### Directions
Please copy out every line of the listing below in which the word "trực" appears.

### Listed entries

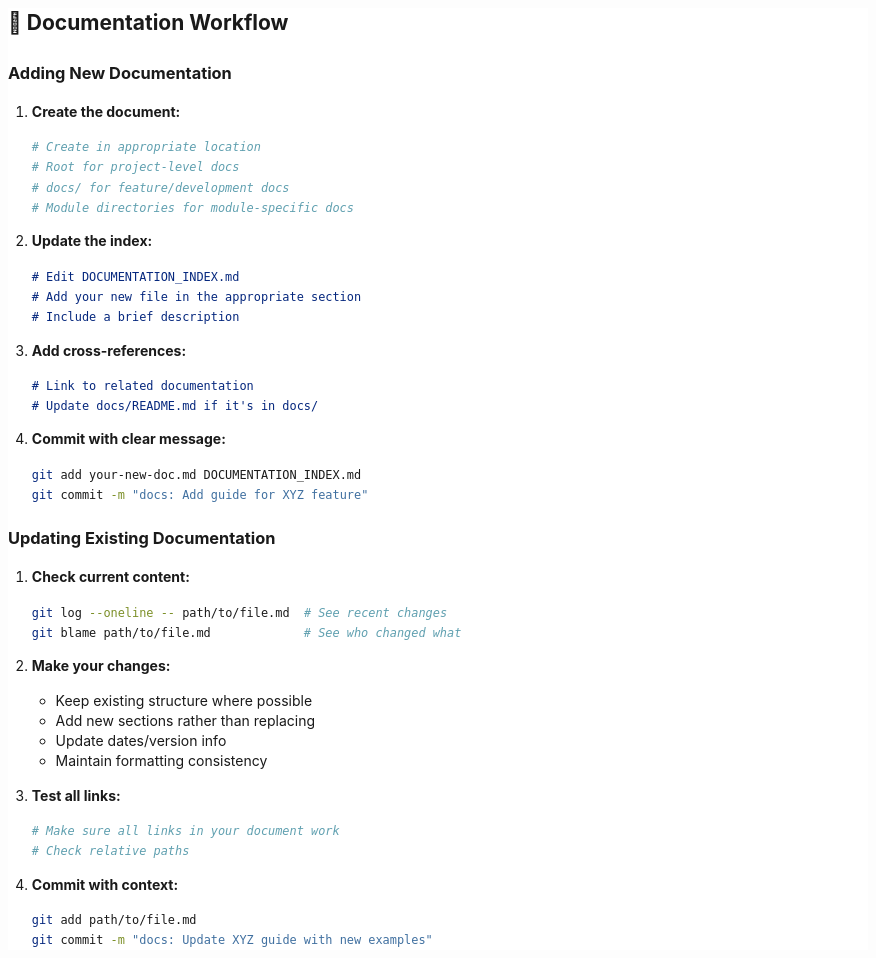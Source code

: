 ## 📝 Documentation Workflow

### Adding New Documentation

1. **Create the document:**
   ```bash
   # Create in appropriate location
   # Root for project-level docs
   # docs/ for feature/development docs
   # Module directories for module-specific docs
   ```

2. **Update the index:**
   ```markdown
   # Edit DOCUMENTATION_INDEX.md
   # Add your new file in the appropriate section
   # Include a brief description
   ```

3. **Add cross-references:**
   ```markdown
   # Link to related documentation
   # Update docs/README.md if it's in docs/
   ```

4. **Commit with clear message:**
   ```bash
   git add your-new-doc.md DOCUMENTATION_INDEX.md
   git commit -m "docs: Add guide for XYZ feature"
   ```

### Updating Existing Documentation

1. **Check current content:**
   ```bash
   git log --oneline -- path/to/file.md  # See recent changes
   git blame path/to/file.md             # See who changed what
   ```

2. **Make your changes:**
   - Keep existing structure where possible
   - Add new sections rather than replacing
   - Update dates/version info
   - Maintain formatting consistency

3. **Test all links:**
   ```bash
   # Make sure all links in your document work
   # Check relative paths
   ```

4. **Commit with context:**
   ```bash
   git add path/to/file.md
   git commit -m "docs: Update XYZ guide with new examples"
   ```
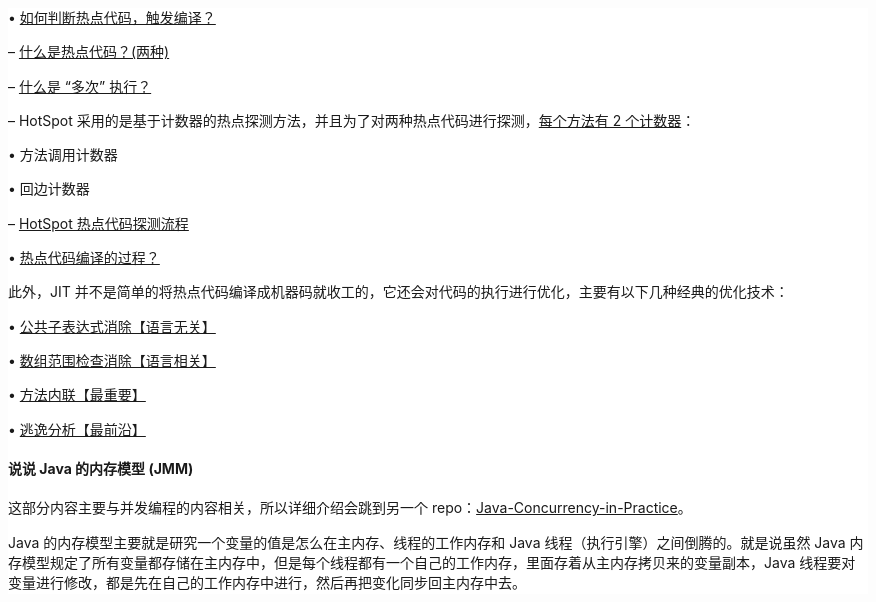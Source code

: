 • [如何判断热点代码，触发编译？](https://github.com/TangBean/understanding-the-jvm/blob/master/Ch4-Java%E7%A8%8B%E5%BA%8F%E8%BF%90%E8%A1%8C%E4%BC%98%E5%8C%96/00-Java%E8%BF%90%E8%A1%8C%E6%9C%9F%E4%BC%98%E5%8C%96.md#%E5%A6%82%E4%BD%95%E5%88%A4%E6%96%AD%E7%83%AD%E7%82%B9%E4%BB%A3%E7%A0%81%E8%A7%A6%E5%8F%91%E7%BC%96%E8%AF%91)

– [什么是热点代码？\(两种\)](https://github.com/TangBean/understanding-the-jvm/blob/master/Ch4-Java%E7%A8%8B%E5%BA%8F%E8%BF%90%E8%A1%8C%E4%BC%98%E5%8C%96/00-Java%E8%BF%90%E8%A1%8C%E6%9C%9F%E4%BC%98%E5%8C%96.md#%E4%BB%80%E4%B9%88%E6%98%AF%E7%83%AD%E7%82%B9%E4%BB%A3%E7%A0%81)

– [什么是 “多次” 执行？](https://github.com/TangBean/understanding-the-jvm/blob/master/Ch4-Java%E7%A8%8B%E5%BA%8F%E8%BF%90%E8%A1%8C%E4%BC%98%E5%8C%96/00-Java%E8%BF%90%E8%A1%8C%E6%9C%9F%E4%BC%98%E5%8C%96.md#%E4%BB%80%E4%B9%88%E6%98%AF-%E5%A4%9A%E6%AC%A1-%E6%89%A7%E8%A1%8C)

– HotSpot 采用的是基于计数器的热点探测方法，并且为了对两种热点代码进行探测，[每个方法有 2 个计数器](https://github.com/TangBean/understanding-the-jvm/blob/master/Ch4-Java%E7%A8%8B%E5%BA%8F%E8%BF%90%E8%A1%8C%E4%BC%98%E5%8C%96/00-Java%E8%BF%90%E8%A1%8C%E6%9C%9F%E4%BC%98%E5%8C%96.md#hotspot-%E4%B8%AD%E6%AF%8F%E4%B8%AA%E6%96%B9%E6%B3%95%E7%9A%84-2-%E4%B8%AA%E8%AE%A1%E6%95%B0%E5%99%A8)：

• 方法调用计数器

• 回边计数器

– [HotSpot 热点代码探测流程](https://github.com/TangBean/understanding-the-jvm/blob/master/Ch4-Java%E7%A8%8B%E5%BA%8F%E8%BF%90%E8%A1%8C%E4%BC%98%E5%8C%96/00-Java%E8%BF%90%E8%A1%8C%E6%9C%9F%E4%BC%98%E5%8C%96.md#hotspot-%E7%83%AD%E7%82%B9%E4%BB%A3%E7%A0%81%E6%8E%A2%E6%B5%8B%E6%B5%81%E7%A8%8B)

• [热点代码编译的过程？](https://github.com/TangBean/understanding-the-jvm/blob/master/Ch4-Java%E7%A8%8B%E5%BA%8F%E8%BF%90%E8%A1%8C%E4%BC%98%E5%8C%96/00-Java%E8%BF%90%E8%A1%8C%E6%9C%9F%E4%BC%98%E5%8C%96.md#%E7%83%AD%E7%82%B9%E4%BB%A3%E7%A0%81%E7%BC%96%E8%AF%91%E7%9A%84%E8%BF%87%E7%A8%8B)

此外，JIT 并不是简单的将热点代码编译成机器码就收工的，它还会对代码的执行进行优化，主要有以下几种经典的优化技术：

• [公共子表达式消除【语言无关】](https://github.com/TangBean/understanding-the-jvm/blob/master/Ch4-Java%E7%A8%8B%E5%BA%8F%E8%BF%90%E8%A1%8C%E4%BC%98%E5%8C%96/00-Java%E8%BF%90%E8%A1%8C%E6%9C%9F%E4%BC%98%E5%8C%96.md#%E5%85%AC%E5%85%B1%E5%AD%90%E8%A1%A8%E8%BE%BE%E5%BC%8F%E6%B6%88%E9%99%A4%E8%AF%AD%E8%A8%80%E6%97%A0%E5%85%B3)

• [数组范围检查消除【语言相关】](https://github.com/TangBean/understanding-the-jvm/blob/master/Ch4-Java%E7%A8%8B%E5%BA%8F%E8%BF%90%E8%A1%8C%E4%BC%98%E5%8C%96/00-Java%E8%BF%90%E8%A1%8C%E6%9C%9F%E4%BC%98%E5%8C%96.md#%E6%95%B0%E7%BB%84%E8%8C%83%E5%9B%B4%E6%A3%80%E6%9F%A5%E6%B6%88%E9%99%A4%E8%AF%AD%E8%A8%80%E7%9B%B8%E5%85%B3)

• [方法内联【最重要】](https://github.com/TangBean/understanding-the-jvm/blob/master/Ch4-Java%E7%A8%8B%E5%BA%8F%E8%BF%90%E8%A1%8C%E4%BC%98%E5%8C%96/00-Java%E8%BF%90%E8%A1%8C%E6%9C%9F%E4%BC%98%E5%8C%96.md#%E6%96%B9%E6%B3%95%E5%86%85%E8%81%94%E6%9C%80%E9%87%8D%E8%A6%81)

• [逃逸分析【最前沿】](https://github.com/TangBean/understanding-the-jvm/blob/master/Ch4-Java%E7%A8%8B%E5%BA%8F%E8%BF%90%E8%A1%8C%E4%BC%98%E5%8C%96/00-Java%E8%BF%90%E8%A1%8C%E6%9C%9F%E4%BC%98%E5%8C%96.md#%E9%80%83%E9%80%B8%E5%88%86%E6%9E%90%E6%9C%80%E5%89%8D%E6%B2%BF)

#### **说说 Java 的内存模型 \(JMM\)**

这部分内容主要与并发编程的内容相关，所以详细介绍会跳到另一个 repo：[Java-Concurrency-in-Practice](https://github.com/TangBean/Java-Concurrency-in-Practice)。

Java 的内存模型主要就是研究一个变量的值是怎么在主内存、线程的工作内存和 Java 线程（执行引擎）之间倒腾的。就是说虽然 Java 内存模型规定了所有变量都存储在主内存中，但是每个线程都有一个自己的工作内存，里面存着从主内存拷贝来的变量副本，Java 线程要对变量进行修改，都是先在自己的工作内存中进行，然后再把变化同步回主内存中去。

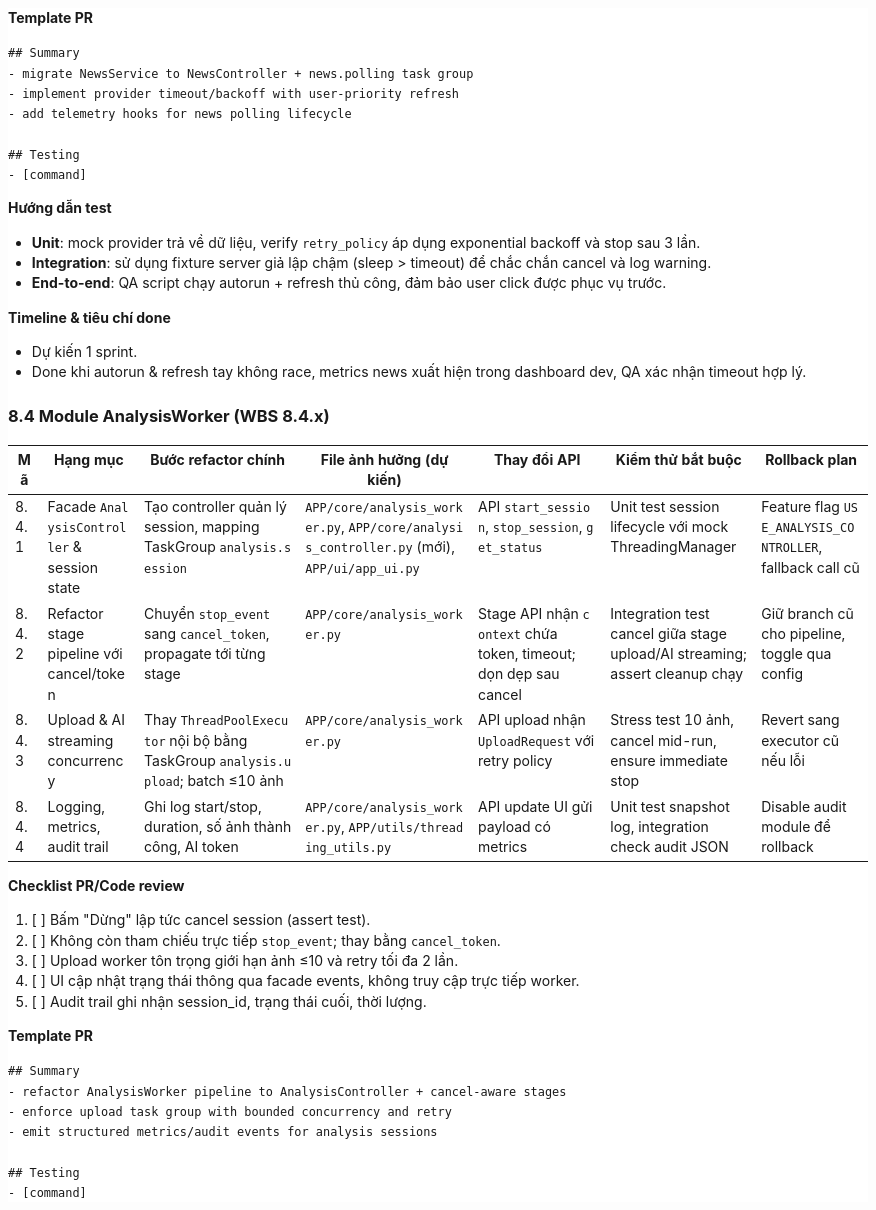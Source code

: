 **Template PR**

```
## Summary
- migrate NewsService to NewsController + news.polling task group
- implement provider timeout/backoff with user-priority refresh
- add telemetry hooks for news polling lifecycle

## Testing
- [command]
```

**Hướng dẫn test**

* **Unit**: mock provider trả về dữ liệu, verify `retry_policy` áp dụng exponential backoff và stop sau 3 lần.
* **Integration**: sử dụng fixture server giả lập chậm (sleep > timeout) để chắc chắn cancel và log warning.
* **End-to-end**: QA script chạy autorun + refresh thủ công, đảm bảo user click được phục vụ trước.

**Timeline & tiêu chí done**

* Dự kiến 1 sprint.
* Done khi autorun & refresh tay không race, metrics news xuất hiện trong dashboard dev, QA xác nhận timeout hợp lý.

### 8.4 Module AnalysisWorker (WBS 8.4.x)

| Mã | Hạng mục | Bước refactor chính | File ảnh hưởng (dự kiến) | Thay đổi API | Kiểm thử bắt buộc | Rollback plan |
| --- | --- | --- | --- | --- | --- | --- |
| 8.4.1 | Facade `AnalysisController` & session state | Tạo controller quản lý session, mapping TaskGroup `analysis.session` | `APP/core/analysis_worker.py`, `APP/core/analysis_controller.py` (mới), `APP/ui/app_ui.py` | API `start_session`, `stop_session`, `get_status` | Unit test session lifecycle với mock ThreadingManager | Feature flag `USE_ANALYSIS_CONTROLLER`, fallback call cũ |
| 8.4.2 | Refactor stage pipeline với cancel/token | Chuyển `stop_event` sang `cancel_token`, propagate tới từng stage | `APP/core/analysis_worker.py` | Stage API nhận `context` chứa token, timeout; dọn dẹp sau cancel | Integration test cancel giữa stage upload/AI streaming; assert cleanup chạy | Giữ branch cũ cho pipeline, toggle qua config |
| 8.4.3 | Upload & AI streaming concurrency | Thay `ThreadPoolExecutor` nội bộ bằng TaskGroup `analysis.upload`; batch ≤10 ảnh | `APP/core/analysis_worker.py` | API upload nhận `UploadRequest` với retry policy | Stress test 10 ảnh, cancel mid-run, ensure immediate stop | Revert sang executor cũ nếu lỗi |
| 8.4.4 | Logging, metrics, audit trail | Ghi log start/stop, duration, số ảnh thành công, AI token | `APP/core/analysis_worker.py`, `APP/utils/threading_utils.py` | API update UI gửi payload có metrics | Unit test snapshot log, integration check audit JSON | Disable audit module để rollback |

**Checklist PR/Code review**

1. [ ] Bấm "Dừng" lập tức cancel session (assert test).
2. [ ] Không còn tham chiếu trực tiếp `stop_event`; thay bằng `cancel_token`.
3. [ ] Upload worker tôn trọng giới hạn ảnh ≤10 và retry tối đa 2 lần.
4. [ ] UI cập nhật trạng thái thông qua facade events, không truy cập trực tiếp worker.
5. [ ] Audit trail ghi nhận session_id, trạng thái cuối, thời lượng.

**Template PR**

```
## Summary
- refactor AnalysisWorker pipeline to AnalysisController + cancel-aware stages
- enforce upload task group with bounded concurrency and retry
- emit structured metrics/audit events for analysis sessions

## Testing
- [command]
```
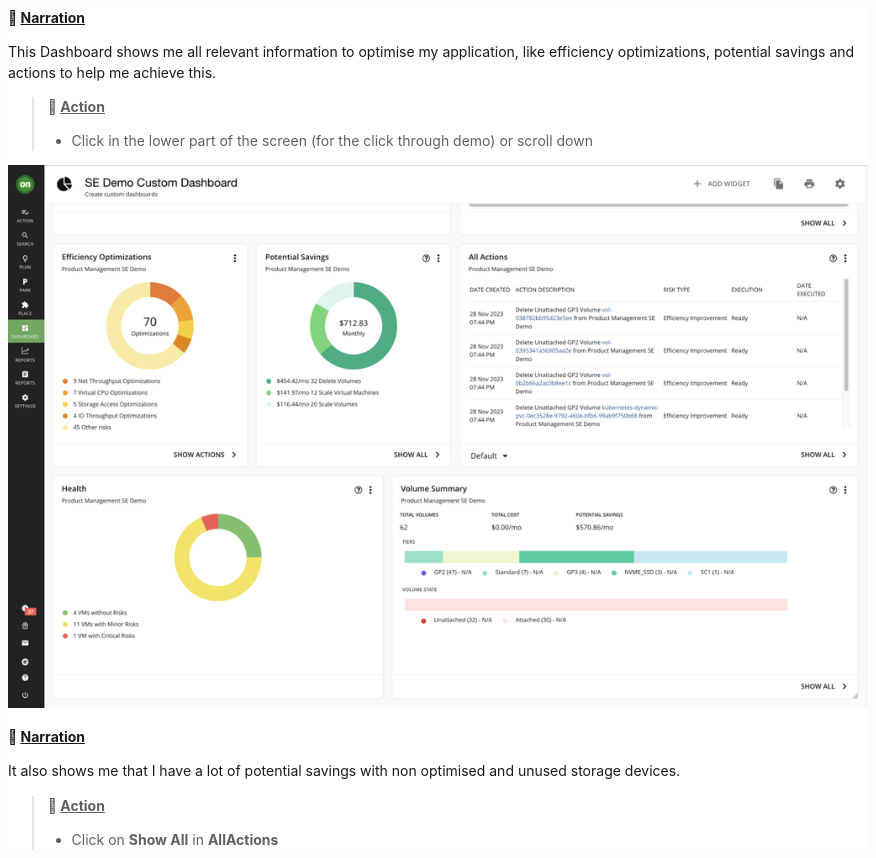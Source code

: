 
**📣 <u>Narration</u>**

This Dashboard shows me all relevant information to optimise my application, like efficiency optimizations, potential savings and actions to help me achieve this.


>**🚀 <u>Action</u>**
>
>- Click in the lower part of the screen (for the click through demo) or scroll down 


![image](./pics/finops00032.png)

**📣 <u>Narration</u>**

It also shows me that I have a lot of potential savings with non optimised and unused storage devices.



>**🚀 <u>Action</u>**
>
>- Click on **Show All** in **AllActions**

### Written response
2. [ ] Không còn tham chiếu trực tiếp `stop_event`; thay bằng `cancel_token`.
4. [ ] UI cập nhật trạng thái thông qua facade events, không truy cập trực tiếp worker.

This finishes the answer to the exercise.